Wasn't love the greatest goal?

It turns out, no, it is not, at least not for me. I had a boyfriend in my late twenties who, when he broke up with me, said, "you want this big life. You want to travel and make differences. I just want to get married and have kids." I was heartbroken. I wanted to get married and have kids! But he was right. The part about the traditional lifestyle and not traveling all over the world or changing small parts of it, it simply didn't appeal to me in the least. I kept modifying my wants and needs, still thinking that the right relationship would give me the stability and focus I needed to succeed in all the rest of my life. It's funny, though, that when one of my best friends said, "you should come work for me," because of my intense work ethic and ability to get things done, that my immediate response has usually been, "umm...maybe YOU should work for ME!" Because I couldn't imagine working at my friend's small business for one second. My dreams would have to be put on hold if I did that, and I simply didn't have time for that.

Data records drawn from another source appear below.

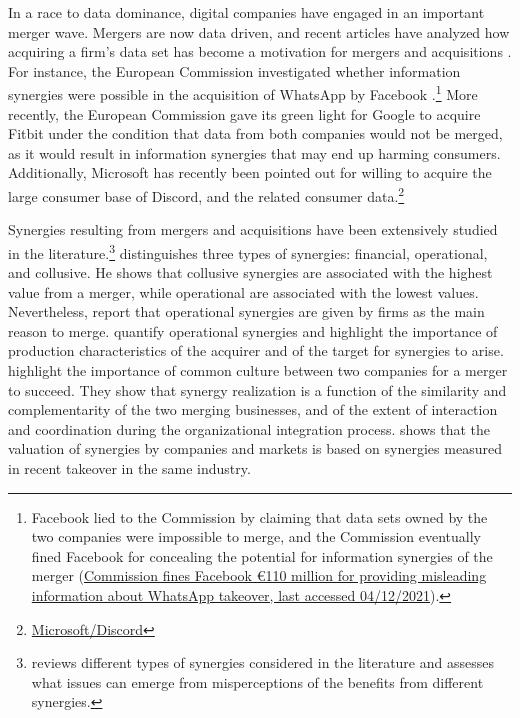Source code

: \documentclass[a4paper,leqno]{article}%
\begin{document}
In a race to data dominance, digital companies have engaged in an important merger wave. Mergers are now data driven, and recent articles have analyzed how acquiring a firm's data set has become a motivation for mergers and acquisitions \citep{stucke2016introduction}. For instance, the European Commission investigated whether information synergies were possible in the acquisition of WhatsApp by Facebook \citep{argentesi2019merger}.\footnote{Facebook lied to the Commission by claiming that data sets owned by the two companies were impossible to merge, and the Commission eventually fined Facebook for concealing the potential for information synergies of the merger (\href{https://ec.europa.eu/commission/presscorner/detail/pl/IP_17_1369}{Commission fines Facebook €110 million for providing misleading information about WhatsApp takeover, last accessed 04/12/2021}).} More recently, the European Commission gave its green light for Google to acquire Fitbit under the condition that data from both companies would not be merged, as it would result in information synergies that may end up harming consumers. Additionally, Microsoft has recently been pointed out for willing to acquire the large consumer base of Discord, and the related consumer data.\footnote{\href{https://www.lemonde.fr/economie/article/2021/04/08/microsoft-convoite-le-service-de-discussion-discord_6076070_3234.html}{Microsoft/Discord}} 



Synergies resulting from mergers and acquisitions have been extensively studied in the literature.\footnote{\cite{damodaran2005value} reviews different types of synergies considered in the literature and assesses what issues can emerge from misperceptions of the benefits from different synergies.} \cite{chatterjee1986types} distinguishes three types of synergies: financial, operational, and collusive. He shows that collusive synergies are associated with the highest value from a merger, while operational are associated with the lowest values. Nevertheless, \cite{mukherjee2004merger} report that operational synergies are given by firms as the main reason to merge. \cite{gupta2002quantifying} quantify operational synergies and highlight the importance of production characteristics of the acquirer and of the target for synergies to arise. \cite{larsson1999integrating} highlight the importance of common culture between two companies for a merger to succeed. They show that synergy realization is a function of the similarity and complementarity of the two merging businesses, and of the extent of interaction and coordination during the organizational integration process. \cite{madura2008clustered} shows that the valuation of synergies by companies and markets is based on synergies measured in recent takeover in the same industry.
\end{document}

So now I'm questioning it all. Even love. And yesterday, when I was searching for a Peace Corps document in my inbox, I came across an email exchange I had with my grandfather seven years ago where he asks me why I won't just get married already. And I lose my flipping mind. I tell him that I love him, but I think he underestimates me, that I'm smart, and just because I'm female doesn't mean I can't accomplish something outside of getting married. I tell him that I may study anthropology in school and that may lead me to the Peace Corps (a revelation I forgot all about even though I DID end up studying anthropology and it DID lead me to the Peace Corps), and then I tell him, as a granddaughter who loves her grandfather, that I think he should be proud of me no matter what. I believe I was inspired to do this because when my father and I were cleaning out and packing my grandfather's house a few years earlier and my grandpa said something similar when I expressed my desire to be a writer, my dad, Mr. Passive who never ever talked back to my grandfather said sharply, "don't you dare tell my daughter what she can't do! Somebody has to! It might as well be her!" And you know what? My grandpa backed down. Both when my dad said that and when I called him out. I learned then that expressing one's feelings doesn't have to be dramatic or loud. It can simply be stated as in, "I feel like I would like my grandfather to be proud of me, even if I choose a different path than the norm," and it will be met with a far more mature response than if one were to scream, cry, or get offended and shut down completely.

My grandpa passed away a few years ago. It was rough, yet in 2014 I graduated from the University of Maryland with my Bachelors of Arts in Anthropology and in 2015, I was given an invitation to join the United States Peace Corps with a departure date in 2016. I'm just sorry my grandpa wasn't here to see it.

1 comment:

  1. Glad you have gotten this far, Meri. Keep at it and you can have everything.